Born in Milwaukee, Wisconsin to Thomas Hugh Quiery, an immigrant from Belfast, Ireland, and Margaret Graham Quiery, a registered nurse. Katie and her five siblings shared gifts of music, humor, and storytelling.
After graduating from St. Monica’s grade school, she attended Holy Angels Academy, where she was elected Sodality Prefect her senior year. Upon graduation, Katie joined The Sisters of Charity of the Blessed Virgin Mary in Dubuque, Iowa. Her first teaching assignment was at Our Lady of the Angels in Chicago, where she taught for six years. Months after assuming a new position in Iowa, she was called back to her original post after its historic 1958 fire killed 92 children, most of whom she had taught, and three of her nun friends, who died in heroic attempts to save their students. She taught by day and visited the families of the deceased children by night.
In 1959, the order asked for a volunteer to teach the deaf for Catholic Charities. Katie boldly stepped forward to Northwestern University to earn a master’s degree in Education of the Deaf. She left the convent in 1969 to live and teach near Margie, her only sister and lifelong best friend. Set up on a blind date with Theodore Scharle, a philosophy professor at Bradley University, she found his “dancing needed help, but his personality was adorable.” Their love took root in mutual admiration of each other’s deep faith and goodness. They married on June 26, 1971.
Having moved to Peoria, Illinois, Katie supervised the education of children living with disabilities for the school district. She resigned her position after a year in the hope of having a baby, and at the age of 43 gave birth to their only child, Margaret (Meg) in 1973. She later mused, “For a moment I thought I heard some distant music and felt like reaching up and holding time still—where the first pure note is struck for the melody of a relationship.” Her wonder at unanticipated motherhood never faded.

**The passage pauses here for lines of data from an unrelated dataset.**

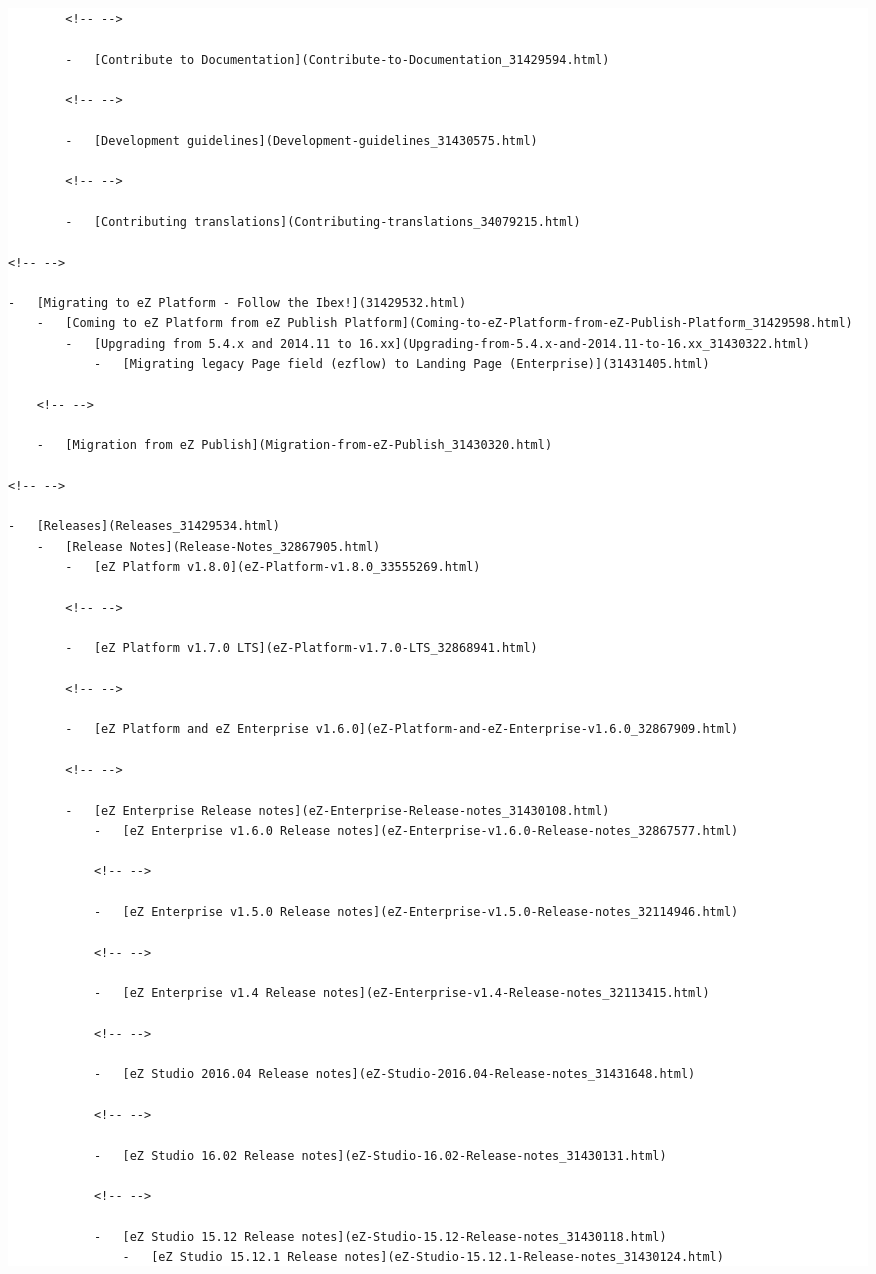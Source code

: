             <!-- -->

            -   [Contribute to Documentation](Contribute-to-Documentation_31429594.html)

            <!-- -->

            -   [Development guidelines](Development-guidelines_31430575.html)

            <!-- -->

            -   [Contributing translations](Contributing-translations_34079215.html)

    <!-- -->

    -   [Migrating to eZ Platform - Follow the Ibex!](31429532.html)
        -   [Coming to eZ Platform from eZ Publish Platform](Coming-to-eZ-Platform-from-eZ-Publish-Platform_31429598.html)
            -   [Upgrading from 5.4.x and 2014.11 to 16.xx](Upgrading-from-5.4.x-and-2014.11-to-16.xx_31430322.html)
                -   [Migrating legacy Page field (ezflow) to Landing Page (Enterprise)](31431405.html)

        <!-- -->

        -   [Migration from eZ Publish](Migration-from-eZ-Publish_31430320.html)

    <!-- -->

    -   [Releases](Releases_31429534.html)
        -   [Release Notes](Release-Notes_32867905.html)
            -   [eZ Platform v1.8.0](eZ-Platform-v1.8.0_33555269.html)

            <!-- -->

            -   [eZ Platform v1.7.0 LTS](eZ-Platform-v1.7.0-LTS_32868941.html)

            <!-- -->

            -   [eZ Platform and eZ Enterprise v1.6.0](eZ-Platform-and-eZ-Enterprise-v1.6.0_32867909.html)

            <!-- -->

            -   [eZ Enterprise Release notes](eZ-Enterprise-Release-notes_31430108.html)
                -   [eZ Enterprise v1.6.0 Release notes](eZ-Enterprise-v1.6.0-Release-notes_32867577.html)

                <!-- -->

                -   [eZ Enterprise v1.5.0 Release notes](eZ-Enterprise-v1.5.0-Release-notes_32114946.html)

                <!-- -->

                -   [eZ Enterprise v1.4 Release notes](eZ-Enterprise-v1.4-Release-notes_32113415.html)

                <!-- -->

                -   [eZ Studio 2016.04 Release notes](eZ-Studio-2016.04-Release-notes_31431648.html)

                <!-- -->

                -   [eZ Studio 16.02 Release notes](eZ-Studio-16.02-Release-notes_31430131.html)

                <!-- -->

                -   [eZ Studio 15.12 Release notes](eZ-Studio-15.12-Release-notes_31430118.html)
                    -   [eZ Studio 15.12.1 Release notes](eZ-Studio-15.12.1-Release-notes_31430124.html)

When Meg entered first grade, Katie commenced 19 years of teaching English at Peoria Notre Dame High School. She supervised the school newspaper and literary magazine and transformed her classroom into a hub for political action that sharpened student pens into swords: her class letters to newspapers and public officials sparked a media blitz that forced the nearby town to construct a new sewer system after many years of dumping raw sewage into the Illinois River. As Katie later wrote in her article published in English Journal, “We English teachers worry about teaching students to write, but we don’t often give them much of significance to write about. We fret that they can’t think, spell, and compose, but our assignments may be dull, lifeless, or abstract. Yet the real world is out there listening and waiting to hear their ideas and arguments.”
Having retired from teaching in 1998, she brushed up on mathematics to become a real estate agent sourcing HUD loans for low-income families. In 2004, when Meg and her husband called from Portland, Oregon to announce their pregnancy, Katie and Ted exclaimed, “We are moving!” Settling in across the bridge in Vancouver, Washington, Katie served as president of the local chapter of the American Association of University Women, wrote letters to the editor, served as a delegate to the Washington caucus, sang in the church choir, and assumed her central role as Meg’s daily advisor. She taught all three grandchildren to read, delighted them with her stories, relished beating them in board games, and challenged them to live a life of service and faith.
Katie remained true to herself through many transformations, each turn catching the glint of Christ’s light. She sparkled. To her, the world pulsed with stories, and even a chance encounter with a stranger opened a portal into a new world. Sitting next to her on a plane would change you forever—upon landing, you were almost certainly going back to school, switching careers, voting for a new candidate, or viewing a relationship in a new way. Bold and fearless in penetrating the depths of a person to draw out truth, she touched many. She experienced no barriers between herself and others: she even traveled to Europe with pocket-sized language dictionaries so that through a combination of hand gestures, laughter, and basic phrases she could continue engaging townsfolk across the continent. Anyone encountering her left with the feeling they had never met a person quite like her. Born without a dimmer switch and utterly ageless in her vitality, it almost seemed impossible that she could ever die, making her swift and gentle passage into eternal life on Good Friday so appropriate.
Preceded in death by her husband Ted, Katie is survived by her daughter, son-in-law, and three grandchildren. A funeral mass will be held Saturday, April 23 at 11 a.m. PST at Saint Mary Magdalene Catholic Church (3123 NE 24th Ave. Portland, OR 97212) with a luncheon following in the Parish Hall. Donations in her memory can be made to Catholic Charities, who funded her scholarship to Northwestern University to teach at their schools for deaf children, or to the Portland Rescue Mission.